_WHAT THE TASK ASKS:_
Your answer should give again, exactly, the lines from the beginning of the entries below through the line containing "- **M**eaning: Life purpose and significance". It must contain no pictures.

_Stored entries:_
----------
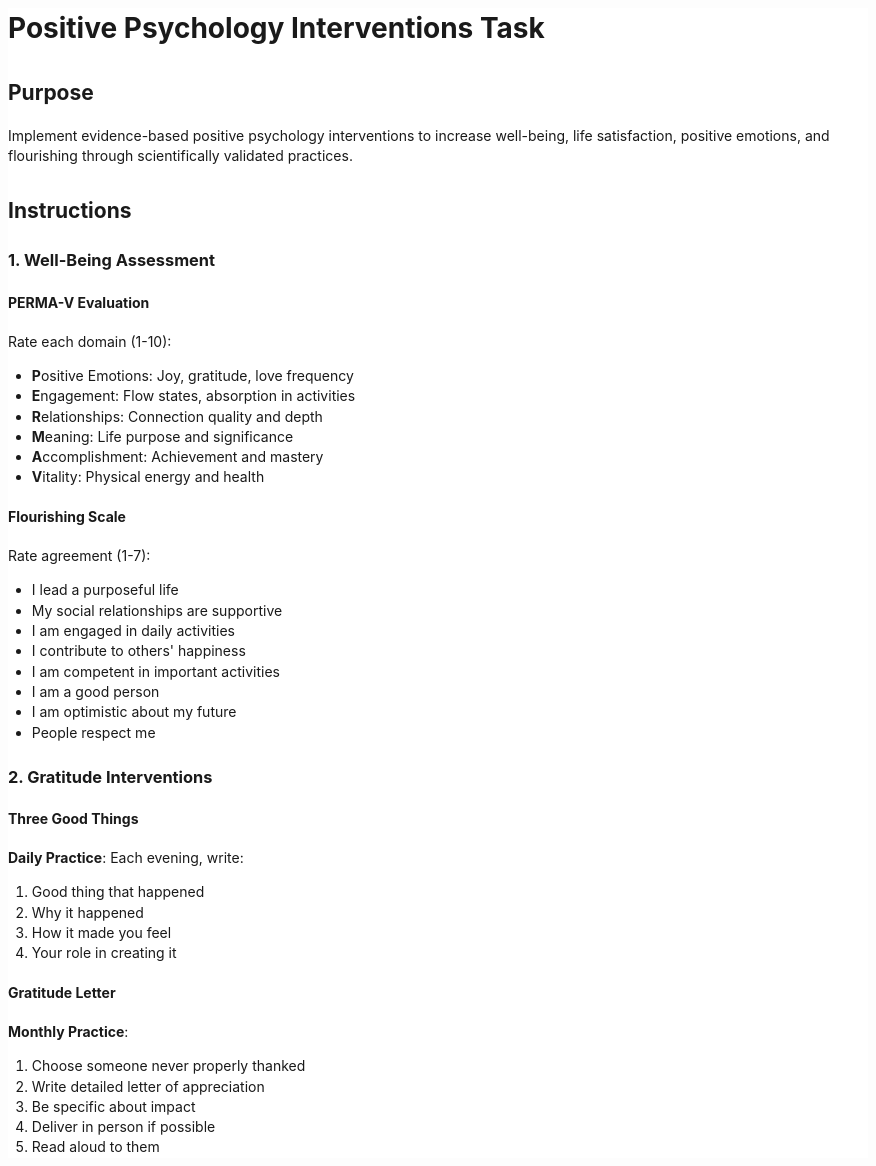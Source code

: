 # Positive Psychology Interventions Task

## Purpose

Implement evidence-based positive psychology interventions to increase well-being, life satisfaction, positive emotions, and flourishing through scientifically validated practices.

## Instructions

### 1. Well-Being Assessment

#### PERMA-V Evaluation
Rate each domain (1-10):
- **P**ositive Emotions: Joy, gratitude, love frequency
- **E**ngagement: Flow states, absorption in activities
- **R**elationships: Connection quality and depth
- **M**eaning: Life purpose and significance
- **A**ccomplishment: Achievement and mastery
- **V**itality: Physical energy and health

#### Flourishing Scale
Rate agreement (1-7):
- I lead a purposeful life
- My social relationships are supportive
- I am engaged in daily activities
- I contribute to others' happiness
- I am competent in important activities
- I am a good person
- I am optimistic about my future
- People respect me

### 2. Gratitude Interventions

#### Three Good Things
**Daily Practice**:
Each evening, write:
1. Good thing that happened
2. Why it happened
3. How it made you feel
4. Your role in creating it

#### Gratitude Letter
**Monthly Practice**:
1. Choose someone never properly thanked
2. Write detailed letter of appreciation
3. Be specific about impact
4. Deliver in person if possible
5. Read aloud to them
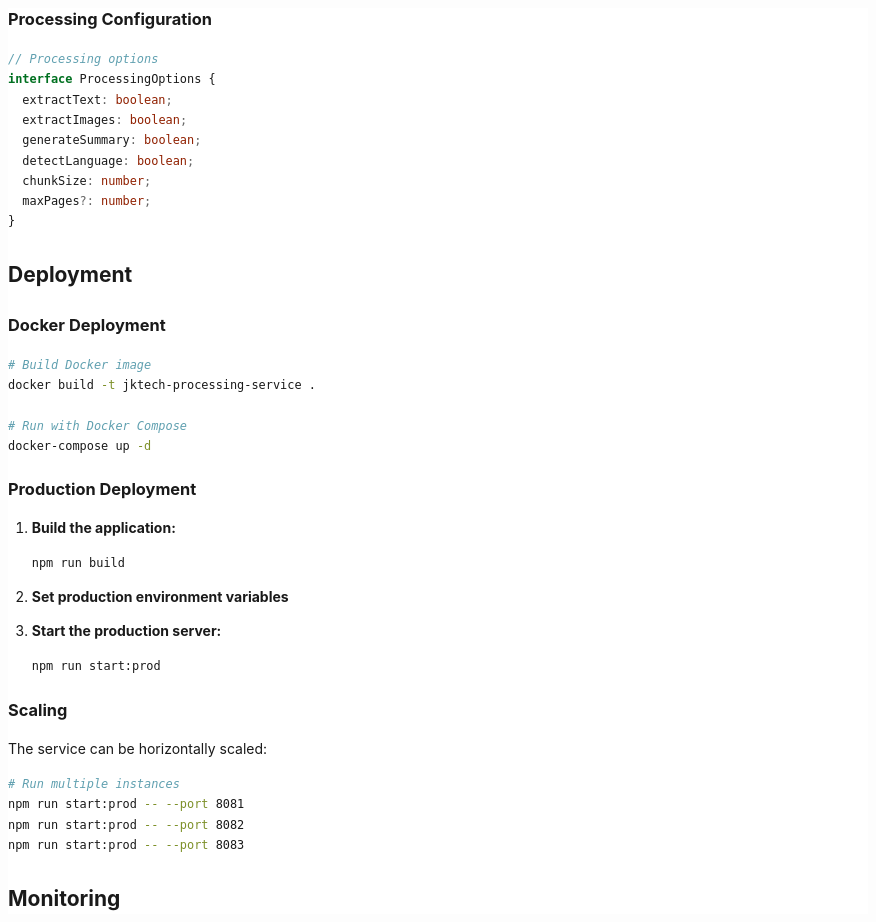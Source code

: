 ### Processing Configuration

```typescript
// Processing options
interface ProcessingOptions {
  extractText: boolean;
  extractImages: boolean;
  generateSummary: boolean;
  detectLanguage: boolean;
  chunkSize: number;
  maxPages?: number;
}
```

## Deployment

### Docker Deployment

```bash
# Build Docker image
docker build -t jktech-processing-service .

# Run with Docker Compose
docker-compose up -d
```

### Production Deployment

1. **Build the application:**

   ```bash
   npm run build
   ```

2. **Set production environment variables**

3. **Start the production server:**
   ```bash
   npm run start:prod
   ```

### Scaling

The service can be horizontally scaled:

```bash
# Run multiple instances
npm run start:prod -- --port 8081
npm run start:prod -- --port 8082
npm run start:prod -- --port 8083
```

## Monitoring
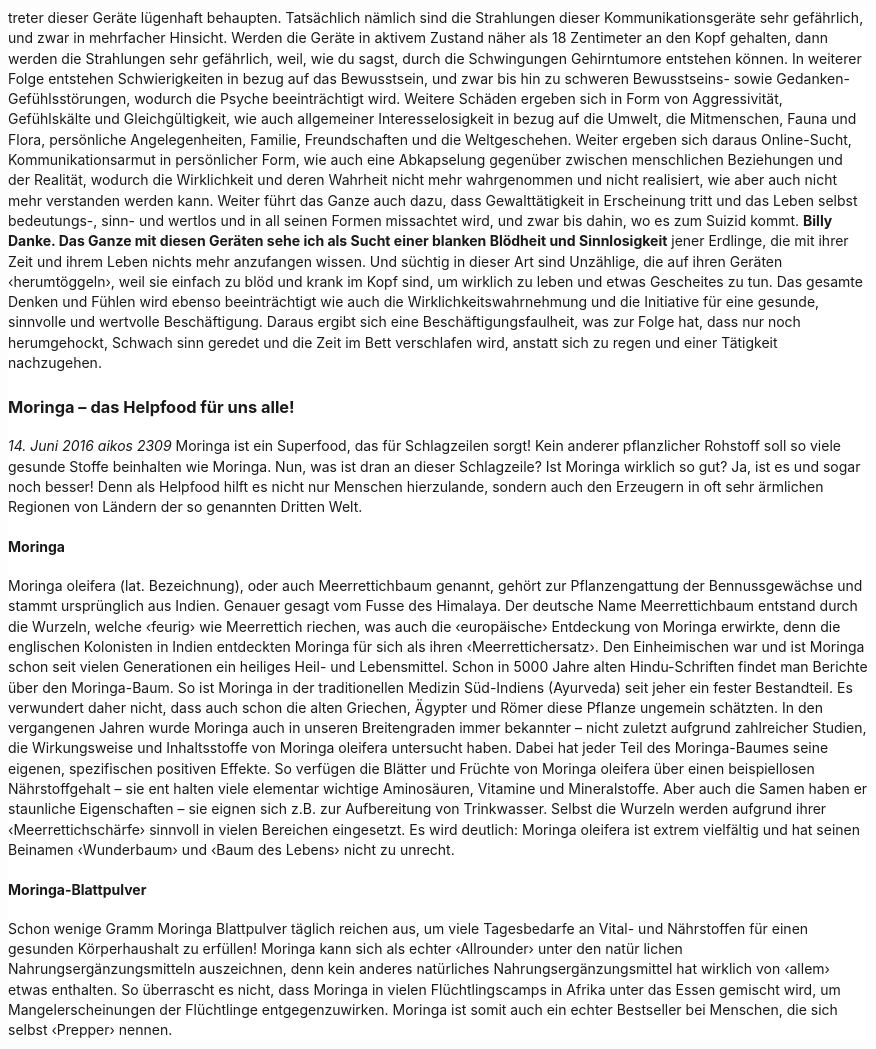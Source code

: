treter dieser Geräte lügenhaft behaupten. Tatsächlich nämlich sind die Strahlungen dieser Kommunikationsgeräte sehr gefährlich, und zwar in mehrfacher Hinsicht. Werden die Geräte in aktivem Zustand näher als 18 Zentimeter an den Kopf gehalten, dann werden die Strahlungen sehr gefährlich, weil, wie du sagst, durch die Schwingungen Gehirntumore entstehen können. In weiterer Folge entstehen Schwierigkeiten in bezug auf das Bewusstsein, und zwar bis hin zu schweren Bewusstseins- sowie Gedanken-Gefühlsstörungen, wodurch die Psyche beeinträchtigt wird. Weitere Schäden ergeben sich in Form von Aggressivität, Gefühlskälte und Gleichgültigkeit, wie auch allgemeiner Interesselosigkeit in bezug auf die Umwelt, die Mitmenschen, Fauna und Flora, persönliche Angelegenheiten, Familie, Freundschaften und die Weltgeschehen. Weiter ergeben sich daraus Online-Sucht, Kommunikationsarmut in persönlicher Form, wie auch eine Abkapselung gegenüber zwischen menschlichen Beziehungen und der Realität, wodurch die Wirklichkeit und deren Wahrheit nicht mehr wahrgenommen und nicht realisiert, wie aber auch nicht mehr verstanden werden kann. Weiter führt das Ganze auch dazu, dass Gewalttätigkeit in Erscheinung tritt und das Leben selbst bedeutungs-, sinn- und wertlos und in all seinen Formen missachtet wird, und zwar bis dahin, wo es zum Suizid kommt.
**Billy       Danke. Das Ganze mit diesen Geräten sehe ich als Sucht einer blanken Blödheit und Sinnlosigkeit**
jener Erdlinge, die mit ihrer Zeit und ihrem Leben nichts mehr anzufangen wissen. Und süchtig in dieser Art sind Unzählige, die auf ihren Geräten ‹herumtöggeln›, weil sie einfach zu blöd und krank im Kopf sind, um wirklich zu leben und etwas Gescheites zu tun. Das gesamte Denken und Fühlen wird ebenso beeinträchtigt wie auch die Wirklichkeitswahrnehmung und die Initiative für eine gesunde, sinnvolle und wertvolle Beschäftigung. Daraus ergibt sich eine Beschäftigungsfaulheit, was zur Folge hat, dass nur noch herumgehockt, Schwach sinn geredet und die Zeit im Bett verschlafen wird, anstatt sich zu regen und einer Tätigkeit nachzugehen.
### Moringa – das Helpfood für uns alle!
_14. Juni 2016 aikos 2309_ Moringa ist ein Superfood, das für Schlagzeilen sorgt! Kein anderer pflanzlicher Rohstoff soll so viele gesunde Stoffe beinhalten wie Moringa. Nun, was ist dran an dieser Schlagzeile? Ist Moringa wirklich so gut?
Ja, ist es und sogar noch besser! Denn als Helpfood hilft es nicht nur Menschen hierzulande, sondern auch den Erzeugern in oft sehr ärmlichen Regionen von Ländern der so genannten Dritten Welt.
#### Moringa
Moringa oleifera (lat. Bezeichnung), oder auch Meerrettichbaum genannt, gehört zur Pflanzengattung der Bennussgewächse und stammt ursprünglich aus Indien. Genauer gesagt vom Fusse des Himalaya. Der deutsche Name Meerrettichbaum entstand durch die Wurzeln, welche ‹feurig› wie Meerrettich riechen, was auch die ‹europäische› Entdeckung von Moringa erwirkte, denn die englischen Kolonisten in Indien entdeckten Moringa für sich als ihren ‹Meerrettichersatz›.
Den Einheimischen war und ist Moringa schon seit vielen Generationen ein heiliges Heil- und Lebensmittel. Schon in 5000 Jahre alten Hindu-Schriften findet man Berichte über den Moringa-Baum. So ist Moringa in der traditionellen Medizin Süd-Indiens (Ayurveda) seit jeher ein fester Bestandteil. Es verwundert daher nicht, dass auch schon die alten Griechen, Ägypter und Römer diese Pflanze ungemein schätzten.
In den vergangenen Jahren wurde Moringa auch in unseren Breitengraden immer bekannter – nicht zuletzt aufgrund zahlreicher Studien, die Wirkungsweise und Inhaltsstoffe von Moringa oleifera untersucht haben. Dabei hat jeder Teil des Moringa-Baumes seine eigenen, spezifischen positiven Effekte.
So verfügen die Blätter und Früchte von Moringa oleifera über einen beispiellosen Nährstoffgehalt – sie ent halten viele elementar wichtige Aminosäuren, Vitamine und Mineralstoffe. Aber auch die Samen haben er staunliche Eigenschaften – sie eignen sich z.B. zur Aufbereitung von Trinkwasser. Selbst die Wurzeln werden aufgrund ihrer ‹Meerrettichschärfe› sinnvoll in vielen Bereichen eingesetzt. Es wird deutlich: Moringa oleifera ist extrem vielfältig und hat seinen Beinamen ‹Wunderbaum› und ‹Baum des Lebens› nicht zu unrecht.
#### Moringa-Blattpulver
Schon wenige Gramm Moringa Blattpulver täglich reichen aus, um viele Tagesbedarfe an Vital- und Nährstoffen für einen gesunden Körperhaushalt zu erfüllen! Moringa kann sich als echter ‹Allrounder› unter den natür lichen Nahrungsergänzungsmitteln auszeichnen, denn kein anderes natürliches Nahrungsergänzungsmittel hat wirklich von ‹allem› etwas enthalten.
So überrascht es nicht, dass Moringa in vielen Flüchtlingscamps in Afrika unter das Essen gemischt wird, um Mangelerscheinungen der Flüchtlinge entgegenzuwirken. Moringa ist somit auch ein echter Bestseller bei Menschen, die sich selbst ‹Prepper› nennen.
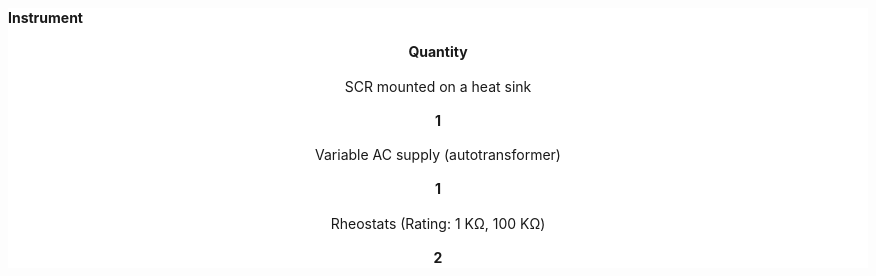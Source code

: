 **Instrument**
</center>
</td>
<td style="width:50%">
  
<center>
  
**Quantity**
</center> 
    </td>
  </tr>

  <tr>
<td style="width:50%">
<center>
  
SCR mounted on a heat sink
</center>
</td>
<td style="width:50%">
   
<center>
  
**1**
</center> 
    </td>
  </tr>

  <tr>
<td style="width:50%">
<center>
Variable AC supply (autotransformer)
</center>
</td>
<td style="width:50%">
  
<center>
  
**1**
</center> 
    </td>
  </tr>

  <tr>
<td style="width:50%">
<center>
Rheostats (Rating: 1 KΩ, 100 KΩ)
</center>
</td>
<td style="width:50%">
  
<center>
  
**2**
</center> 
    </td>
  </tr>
----------
_SOLUTION FOR THIS TASK:_
Source code

: # Positive Psychology Interventions Task

## Purpose

Implement evidence-based positive psychology interventions to increase well-being, life satisfaction, positive emotions, and flourishing through scientifically validated practices.

## Instructions

### 1. Well-Being Assessment

#### PERMA-V Evaluation
Rate each domain (1-10):
- **P**ositive Emotions: Joy, gratitude, love frequency
- **E**ngagement: Flow states, absorption in activities
- **R**elationships: Connection quality and depth
- **M**eaning: Life purpose and significance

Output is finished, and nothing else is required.